President-elect Ferdinand R. Marcos, Jr.’s decision to lead the Department of Agriculture (DA) underlines his determination to address effectively the critical problems that threaten the country’s food security. By not appointing a Cabinet Secretary who would serve as his alter ego in this most vital area of national concern, he is also signaling his preference to adopt a hands-on, take-charge style as Chief Executive.
In announcing this move, he said he would take on the portfolio “at least until we can reorganize the DA in a way that it can be ready for the years to come.”
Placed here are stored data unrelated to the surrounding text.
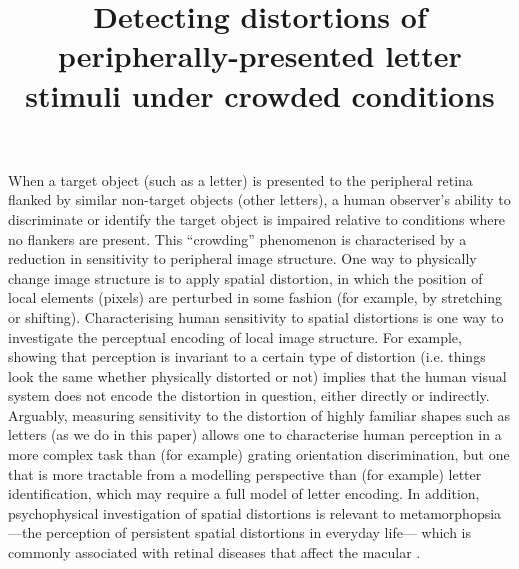 \documentclass[doc, 11pt,a4paper,natbib]{apa6}\usepackage[]{graphicx}\usepackage[]{color}
\title{
Detecting distortions of peripherally-presented letter stimuli under crowded conditions
}
\begin{document}
\linenumbers

\maketitle



When a target object (such as a letter) is presented to the peripheral retina flanked by similar non-target objects (other letters), a human observer's ability to discriminate or identify the target object is impaired relative to conditions where no flankers are present.
This ``crowding'' phenomenon
\citep{andriessen_eccentric_1975,levi_vernier_1985,greenwood_positional_2009,
bouma_interaction_1970,parkes_compulsory_2001,toet_twodimensional_1992,strasburger_dancing_2014,
herzog_crowding_2015,harrison_unifying_2015}
is characterised by a reduction in sensitivity to peripheral image structure.
One way to physically change image structure is to apply spatial distortion, in which the position of local elements (pixels) are perturbed in some fashion (for example, by stretching or shifting).
Characterising human sensitivity to spatial distortions is one way to investigate the perceptual encoding of local image structure.
For example, showing that perception is invariant to a certain type of distortion (i.e. things look the same whether physically distorted or not) implies that the human visual system does not encode the distortion in question, either directly or indirectly.
Arguably, measuring sensitivity to the distortion of highly familiar shapes such as letters (as we do in this paper) allows one to characterise human perception in a more complex task than (for example) grating orientation discrimination, but one that is more tractable from a modelling perspective than (for example) letter identification, which may require a full model of letter encoding.
In addition, psychophysical investigation of spatial distortions is relevant to metamorphopsia---the perception of persistent spatial distortions in everyday life--- which is commonly associated with retinal diseases that affect the macular \citep{wiecek_metamorphopsia_2014}.
\end{document}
“Rising food insecurity in 2022” is the headline of the World Bank’s June 22, 2022 Food Security Update. The report highlights the risks posed by continuing high food price inflation on people in low- and middle-income countries including the Philippines. The ongoing Russia-Ukraine conflict has disrupted the global commodity supply chain, thereby triggering a continuing spiral in food prices. Food production and supply deficits have also been forecast by China, the world’s biggest grain producer. Another major vulnerability for the country is the unabated surge in fertilizer prices.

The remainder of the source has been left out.